Two review authors independently selected studies for inclusion/exclusion, performed data extraction, and assessed risk of bias. We conducted meta-analysis on time-to-event and dichotomous data using a random-effects model in RevMan, according to Cochrane methods. We rated the certainty of evidence for each outcome according to the GRADE approach.
Primary outcomes were time to recurrence, time to progression, and the occurrence of a major adverse event, defined as a Clavien-Dindo III, IV, or V complication. Secondary outcomes included time to death from bladder cancer and the occurrence of a minor adverse event, defined as a Clavien-Dindo I or II complication.
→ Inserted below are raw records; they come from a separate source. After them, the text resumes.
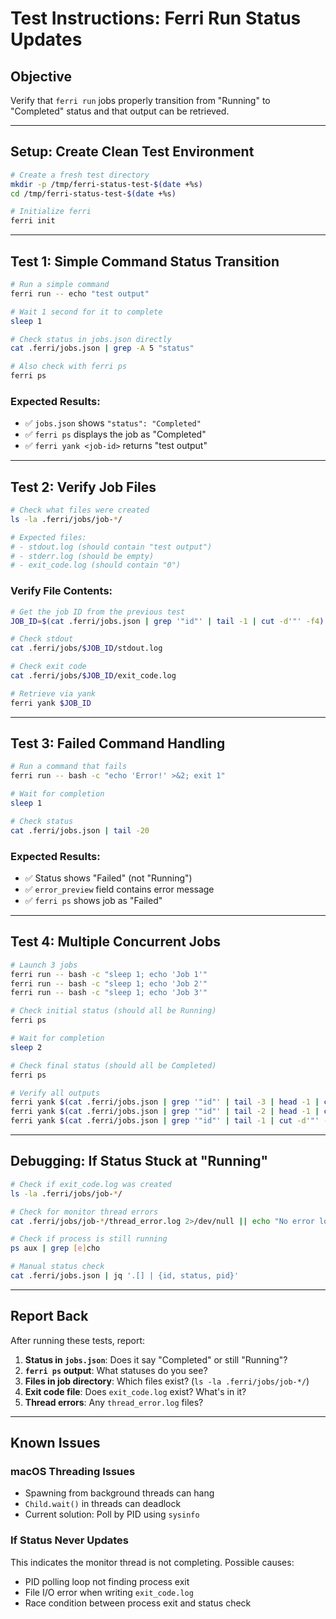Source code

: # Test Instructions: Ferri Run Status Updates

## Objective

Verify that `ferri run` jobs properly transition from "Running" to "Completed" status and that output can be retrieved.

---

## Setup: Create Clean Test Environment

```bash
# Create a fresh test directory
mkdir -p /tmp/ferri-status-test-$(date +%s)
cd /tmp/ferri-status-test-$(date +%s)

# Initialize ferri
ferri init
```

---

## Test 1: Simple Command Status Transition

```bash
# Run a simple command
ferri run -- echo "test output"

# Wait 1 second for it to complete
sleep 1

# Check status in jobs.json directly
cat .ferri/jobs.json | grep -A 5 "status"

# Also check with ferri ps
ferri ps
```

### Expected Results:
- ✅ `jobs.json` shows `"status": "Completed"`
- ✅ `ferri ps` displays the job as "Completed"
- ✅ `ferri yank <job-id>` returns "test output"

---

## Test 2: Verify Job Files

```bash
# Check what files were created
ls -la .ferri/jobs/job-*/

# Expected files:
# - stdout.log (should contain "test output")
# - stderr.log (should be empty)
# - exit_code.log (should contain "0")
```

### Verify File Contents:

```bash
# Get the job ID from the previous test
JOB_ID=$(cat .ferri/jobs.json | grep '"id"' | tail -1 | cut -d'"' -f4)

# Check stdout
cat .ferri/jobs/$JOB_ID/stdout.log

# Check exit code
cat .ferri/jobs/$JOB_ID/exit_code.log

# Retrieve via yank
ferri yank $JOB_ID
```

---

## Test 3: Failed Command Handling

```bash
# Run a command that fails
ferri run -- bash -c "echo 'Error!' >&2; exit 1"

# Wait for completion
sleep 1

# Check status
cat .ferri/jobs.json | tail -20
```

### Expected Results:
- ✅ Status shows "Failed" (not "Running")
- ✅ `error_preview` field contains error message
- ✅ `ferri ps` shows job as "Failed"

---

## Test 4: Multiple Concurrent Jobs

```bash
# Launch 3 jobs
ferri run -- bash -c "sleep 1; echo 'Job 1'"
ferri run -- bash -c "sleep 1; echo 'Job 2'"
ferri run -- bash -c "sleep 1; echo 'Job 3'"

# Check initial status (should all be Running)
ferri ps

# Wait for completion
sleep 2

# Check final status (should all be Completed)
ferri ps

# Verify all outputs
ferri yank $(cat .ferri/jobs.json | grep '"id"' | tail -3 | head -1 | cut -d'"' -f4)
ferri yank $(cat .ferri/jobs.json | grep '"id"' | tail -2 | head -1 | cut -d'"' -f4)
ferri yank $(cat .ferri/jobs.json | grep '"id"' | tail -1 | cut -d'"' -f4)
```

---

## Debugging: If Status Stuck at "Running"

```bash
# Check if exit_code.log was created
ls -la .ferri/jobs/job-*/

# Check for monitor thread errors
cat .ferri/jobs/job-*/thread_error.log 2>/dev/null || echo "No error log"

# Check if process is still running
ps aux | grep [e]cho

# Manual status check
cat .ferri/jobs.json | jq '.[] | {id, status, pid}'
```

---

## Report Back

After running these tests, report:

1. **Status in `jobs.json`**: Does it say "Completed" or still "Running"?
2. **`ferri ps` output**: What statuses do you see?
3. **Files in job directory**: Which files exist? (`ls -la .ferri/jobs/job-*/`)
4. **Exit code file**: Does `exit_code.log` exist? What's in it?
5. **Thread errors**: Any `thread_error.log` files?

---

## Known Issues

### macOS Threading Issues
- Spawning from background threads can hang
- `Child.wait()` in threads can deadlock
- Current solution: Poll by PID using `sysinfo`

### If Status Never Updates
This indicates the monitor thread is not completing. Possible causes:
- PID polling loop not finding process exit
- File I/O error when writing `exit_code.log`
- Race condition between process exit and status check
We included eight studies with a total of 2152 participants randomized to the standard WLC TURBT or to NBI + WLC TURBT. A total of 1847 participants were included for analysis.
Based on limited confidence in the time-to-event data, we found that NBI + WLC TURBT may lower the risk of disease recurrence over time compared to WLC TURBT (hazard ratio 0.63, 95% CI 0.45 to 0.89; I2 = 53%; 6 studies, 1244 participants; low certainty of evidence). No studies examined disease progression as a time-to-event outcome or a dichotomous outcome. There may be little to no difference in the risk of a major adverse event between participants who underwent NBI + WLC TURBT and those who underwent WLC TURBT (risk ratio 1.77, 95% CI 0.79 to 3.96; 4 studies, 1385 participants; low certainty of evidence).
No studies examined death from bladder cancer as a time-to-event outcome or a dichotomous outcome. There may be little to no difference in the risk of a minor adverse event between participants who underwent NBI + WLC TURBT and those who underwent WLC TURBT (risk ratio 0.88, 95% CI 0.49 to 1.56; I2 = 61%; 4 studies, 1385 participants; low certainty of evidence).